Supplied entries

########################################

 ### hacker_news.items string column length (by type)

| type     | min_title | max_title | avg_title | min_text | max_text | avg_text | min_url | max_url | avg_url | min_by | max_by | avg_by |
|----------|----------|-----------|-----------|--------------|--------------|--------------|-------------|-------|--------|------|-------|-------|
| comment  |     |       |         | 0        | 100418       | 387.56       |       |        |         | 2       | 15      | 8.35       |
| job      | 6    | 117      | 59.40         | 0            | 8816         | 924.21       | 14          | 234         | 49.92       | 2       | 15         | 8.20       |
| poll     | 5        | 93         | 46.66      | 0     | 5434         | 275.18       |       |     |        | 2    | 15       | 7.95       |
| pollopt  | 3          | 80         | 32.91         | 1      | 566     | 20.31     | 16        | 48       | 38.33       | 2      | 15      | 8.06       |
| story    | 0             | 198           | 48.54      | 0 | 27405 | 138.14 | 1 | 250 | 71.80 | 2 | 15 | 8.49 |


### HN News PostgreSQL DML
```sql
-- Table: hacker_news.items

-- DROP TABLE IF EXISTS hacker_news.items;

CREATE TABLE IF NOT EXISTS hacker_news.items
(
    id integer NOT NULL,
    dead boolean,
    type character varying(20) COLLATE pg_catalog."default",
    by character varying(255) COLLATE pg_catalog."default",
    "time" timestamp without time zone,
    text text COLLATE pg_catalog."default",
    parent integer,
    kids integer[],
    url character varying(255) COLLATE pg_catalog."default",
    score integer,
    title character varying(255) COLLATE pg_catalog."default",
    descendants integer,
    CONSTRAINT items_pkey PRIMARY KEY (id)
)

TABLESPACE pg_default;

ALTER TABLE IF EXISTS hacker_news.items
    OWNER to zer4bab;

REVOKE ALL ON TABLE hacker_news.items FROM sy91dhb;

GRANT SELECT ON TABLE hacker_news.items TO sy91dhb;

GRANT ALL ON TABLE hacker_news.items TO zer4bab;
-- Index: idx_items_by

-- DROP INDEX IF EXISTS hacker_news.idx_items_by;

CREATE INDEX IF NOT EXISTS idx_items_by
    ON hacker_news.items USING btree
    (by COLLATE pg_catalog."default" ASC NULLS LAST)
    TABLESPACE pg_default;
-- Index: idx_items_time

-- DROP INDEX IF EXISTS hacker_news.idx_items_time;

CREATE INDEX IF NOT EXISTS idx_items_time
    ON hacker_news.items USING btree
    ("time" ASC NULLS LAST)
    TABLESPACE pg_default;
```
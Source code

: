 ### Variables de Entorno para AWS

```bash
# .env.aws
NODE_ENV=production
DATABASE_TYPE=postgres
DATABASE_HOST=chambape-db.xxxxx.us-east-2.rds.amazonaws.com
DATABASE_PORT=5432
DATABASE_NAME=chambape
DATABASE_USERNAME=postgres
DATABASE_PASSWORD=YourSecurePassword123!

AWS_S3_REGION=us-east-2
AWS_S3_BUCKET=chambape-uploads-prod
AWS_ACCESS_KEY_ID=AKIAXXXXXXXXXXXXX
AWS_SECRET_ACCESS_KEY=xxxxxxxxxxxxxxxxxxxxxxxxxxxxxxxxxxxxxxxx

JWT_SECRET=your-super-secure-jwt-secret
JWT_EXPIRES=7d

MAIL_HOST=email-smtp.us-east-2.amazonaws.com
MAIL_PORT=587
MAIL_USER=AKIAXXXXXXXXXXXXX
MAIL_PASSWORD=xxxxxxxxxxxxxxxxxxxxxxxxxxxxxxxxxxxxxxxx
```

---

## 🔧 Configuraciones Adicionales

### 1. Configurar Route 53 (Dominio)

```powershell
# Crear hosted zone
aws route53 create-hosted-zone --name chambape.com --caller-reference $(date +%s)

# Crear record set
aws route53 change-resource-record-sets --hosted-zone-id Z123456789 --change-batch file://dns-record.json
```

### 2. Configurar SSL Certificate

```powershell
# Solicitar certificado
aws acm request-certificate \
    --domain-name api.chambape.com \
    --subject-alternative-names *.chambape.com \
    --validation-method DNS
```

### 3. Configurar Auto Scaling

########################################

What is being asked
Reproduce all the data exactly. Include every line.

Output for this task
 ### hacker_news.items string column length (by type)

| type     | min_title | max_title | avg_title | min_text | max_text | avg_text | min_url | max_url | avg_url | min_by | max_by | avg_by |
|----------|----------|-----------|-----------|--------------|--------------|--------------|-------------|-------|--------|------|-------|-------|
| comment  |     |       |         | 0        | 100418       | 387.56       |       |        |         | 2       | 15      | 8.35       |
| job      | 6    | 117      | 59.40         | 0            | 8816         | 924.21       | 14          | 234         | 49.92       | 2       | 15         | 8.20       |
| poll     | 5        | 93         | 46.66      | 0     | 5434         | 275.18       |       |     |        | 2    | 15       | 7.95       |
| pollopt  | 3          | 80         | 32.91         | 1      | 566     | 20.31     | 16        | 48       | 38.33       | 2      | 15      | 8.06       |
| story    | 0             | 198           | 48.54      | 0 | 27405 | 138.14 | 1 | 250 | 71.80 | 2 | 15 | 8.49 |


### HN News PostgreSQL DML
```sql
-- Table: hacker_news.items

-- DROP TABLE IF EXISTS hacker_news.items;

CREATE TABLE IF NOT EXISTS hacker_news.items
(
    id integer NOT NULL,
    dead boolean,
    type character varying(20) COLLATE pg_catalog."default",
    by character varying(255) COLLATE pg_catalog."default",
    "time" timestamp without time zone,
    text text COLLATE pg_catalog."default",
    parent integer,
    kids integer[],
    url character varying(255) COLLATE pg_catalog."default",
    score integer,
    title character varying(255) COLLATE pg_catalog."default",
    descendants integer,
    CONSTRAINT items_pkey PRIMARY KEY (id)
)

TABLESPACE pg_default;

ALTER TABLE IF EXISTS hacker_news.items
    OWNER to zer4bab;

REVOKE ALL ON TABLE hacker_news.items FROM sy91dhb;

GRANT SELECT ON TABLE hacker_news.items TO sy91dhb;

GRANT ALL ON TABLE hacker_news.items TO zer4bab;
-- Index: idx_items_by

-- DROP INDEX IF EXISTS hacker_news.idx_items_by;

CREATE INDEX IF NOT EXISTS idx_items_by
    ON hacker_news.items USING btree
    (by COLLATE pg_catalog."default" ASC NULLS LAST)
    TABLESPACE pg_default;
-- Index: idx_items_time

-- DROP INDEX IF EXISTS hacker_news.idx_items_time;

CREATE INDEX IF NOT EXISTS idx_items_time
    ON hacker_news.items USING btree
    ("time" ASC NULLS LAST)
    TABLESPACE pg_default;
```
Source code

: ### Variables de Entorno para AWS

```bash
# .env.aws
NODE_ENV=production
DATABASE_TYPE=postgres
DATABASE_HOST=chambape-db.xxxxx.us-east-2.rds.amazonaws.com
DATABASE_PORT=5432
DATABASE_NAME=chambape
DATABASE_USERNAME=postgres
DATABASE_PASSWORD=YourSecurePassword123!

AWS_S3_REGION=us-east-2
AWS_S3_BUCKET=chambape-uploads-prod
AWS_ACCESS_KEY_ID=AKIAXXXXXXXXXXXXX
AWS_SECRET_ACCESS_KEY=xxxxxxxxxxxxxxxxxxxxxxxxxxxxxxxxxxxxxxxx

JWT_SECRET=your-super-secure-jwt-secret
JWT_EXPIRES=7d

MAIL_HOST=email-smtp.us-east-2.amazonaws.com
MAIL_PORT=587
MAIL_USER=AKIAXXXXXXXXXXXXX
MAIL_PASSWORD=xxxxxxxxxxxxxxxxxxxxxxxxxxxxxxxxxxxxxxxx
```

---

## 🔧 Configuraciones Adicionales

### 1. Configurar Route 53 (Dominio)

```powershell
# Crear hosted zone
aws route53 create-hosted-zone --name chambape.com --caller-reference $(date +%s)

# Crear record set
aws route53 change-resource-record-sets --hosted-zone-id Z123456789 --change-batch file://dns-record.json
```

### 2. Configurar SSL Certificate

```powershell
# Solicitar certificado
aws acm request-certificate \
    --domain-name api.chambape.com \
    --subject-alternative-names *.chambape.com \
    --validation-method DNS
```

### 3. Configurar Auto Scaling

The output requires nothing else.